The Story
Why it exists.
The beginning
In 2009, Comme des Garçons partnered with Artek to create a fragrance around the idea of "standard." Not a standard as in baseline, but a standard as in benchmark. Something that defines what it is by stripping everything else away. The collaboration aimed to translate modernist design principles into olfactory form. Olivier Pescheux was given the brief and tasked with creating something that embodies functionalist ideals. The result is a fragrance that speaks to architectural restraint and purposeful simplicity. The composition strips away excess to reveal something essential. Each element serves a purpose; nothing decorates. It smells like the underlying structure of objects rather than their surface appeal.
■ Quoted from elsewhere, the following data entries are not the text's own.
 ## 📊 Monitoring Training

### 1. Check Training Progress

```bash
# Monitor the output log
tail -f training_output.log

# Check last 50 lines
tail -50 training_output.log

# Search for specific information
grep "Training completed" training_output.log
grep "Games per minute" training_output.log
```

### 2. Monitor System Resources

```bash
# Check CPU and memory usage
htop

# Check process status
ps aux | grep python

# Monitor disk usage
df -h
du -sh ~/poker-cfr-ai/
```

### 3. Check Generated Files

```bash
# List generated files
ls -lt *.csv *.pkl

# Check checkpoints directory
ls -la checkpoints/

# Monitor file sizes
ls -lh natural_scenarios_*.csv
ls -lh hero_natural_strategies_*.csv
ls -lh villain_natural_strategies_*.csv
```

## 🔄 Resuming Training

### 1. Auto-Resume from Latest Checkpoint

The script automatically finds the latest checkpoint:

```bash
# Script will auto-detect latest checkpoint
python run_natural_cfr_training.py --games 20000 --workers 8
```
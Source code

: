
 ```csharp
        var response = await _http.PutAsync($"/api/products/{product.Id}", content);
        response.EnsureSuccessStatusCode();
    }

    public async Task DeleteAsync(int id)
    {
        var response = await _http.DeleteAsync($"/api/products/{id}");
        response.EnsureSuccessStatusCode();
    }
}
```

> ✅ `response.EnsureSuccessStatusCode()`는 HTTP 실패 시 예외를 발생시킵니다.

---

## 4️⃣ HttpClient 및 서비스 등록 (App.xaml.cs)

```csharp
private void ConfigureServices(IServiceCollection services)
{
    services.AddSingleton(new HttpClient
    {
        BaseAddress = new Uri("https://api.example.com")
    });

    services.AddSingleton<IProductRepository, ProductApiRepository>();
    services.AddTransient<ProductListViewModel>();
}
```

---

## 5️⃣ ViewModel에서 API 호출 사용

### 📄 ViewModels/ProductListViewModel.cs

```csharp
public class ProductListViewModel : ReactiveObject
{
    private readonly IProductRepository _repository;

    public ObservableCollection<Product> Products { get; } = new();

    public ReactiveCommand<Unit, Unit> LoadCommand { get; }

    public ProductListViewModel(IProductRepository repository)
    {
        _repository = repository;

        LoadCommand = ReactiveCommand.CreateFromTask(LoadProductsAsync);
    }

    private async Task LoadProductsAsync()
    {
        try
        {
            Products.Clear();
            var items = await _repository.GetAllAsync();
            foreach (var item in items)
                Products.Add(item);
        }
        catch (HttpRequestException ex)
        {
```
The note structure is unusual because the accords don't behave like accords usually do. Lemon and ginger open sharp, then cede to green herbs and tea, moving through unexpected territory. The saffron adds a metallic warmth that reads as oxidized steel, not spice. The Virginia cedar is dry and pencil-shaving, not creamy. This isn't woody in the way that means comfortable. It means structural. The Labrador Tea note grounds the whole thing in a specific northern latitude, a specific kind of clean air.
The evolution
The opening announces itself with Amalfi lemon and ginger, bright, immediate, citrus-forward. Within minutes the saffron kicks in, and that's where the first surprise lands: warm, slightly metallic, almost oxidative. This sharp, almost industrial warmth sits strangely with the citrus. Not unpleasant. Just unexpected. Then the heart opens into green, watercress and fennel give it an herbal, slightly anisic lift that cools everything down. The honeysuckle keeps the florals present but restrained, more botanical than sweet. By hour two, the cedar takes over. Virginia cedar, dry and pencil-shaving, with a clean musk underneath. The warmth lingers, that saffron note persists longer than expected, threaded through the wood. The drydown on skin is intimate and close. Moderate sillage means it stays near you, not the room.
Cultural impact
Standard occupies a specific position in the CdG fragrance landscape, distinct from the house's other woody releases. It presents a more structured approach than many comparably marketed scents. It's the fragrance people who already own several CdG bottles reach for when they want the house's perspective without announcing it. The Labrador Tea note is the tell: this fragrance isn't trying to smell like anything familiar. Wearers describe it as the scent of someone who understands modernist design and isn't going to explain it to you.